◆ TASK TO COMPLETE ◆
Take each line from the entries that holds "系統文件" and copy it out.
═══ TASK MATERIAL ═══
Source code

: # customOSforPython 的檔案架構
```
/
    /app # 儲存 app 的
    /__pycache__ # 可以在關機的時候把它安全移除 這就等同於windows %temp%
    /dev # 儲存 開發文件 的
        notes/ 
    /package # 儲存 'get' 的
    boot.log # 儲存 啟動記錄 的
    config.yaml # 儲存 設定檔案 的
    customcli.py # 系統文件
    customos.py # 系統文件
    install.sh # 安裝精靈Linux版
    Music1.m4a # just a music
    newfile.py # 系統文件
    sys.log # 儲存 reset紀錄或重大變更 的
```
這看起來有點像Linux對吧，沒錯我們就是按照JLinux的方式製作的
═══
◆ OUTPUT FOR THIS TASK ◆
    customcli.py # 系統文件
    customos.py # 系統文件
    newfile.py # 系統文件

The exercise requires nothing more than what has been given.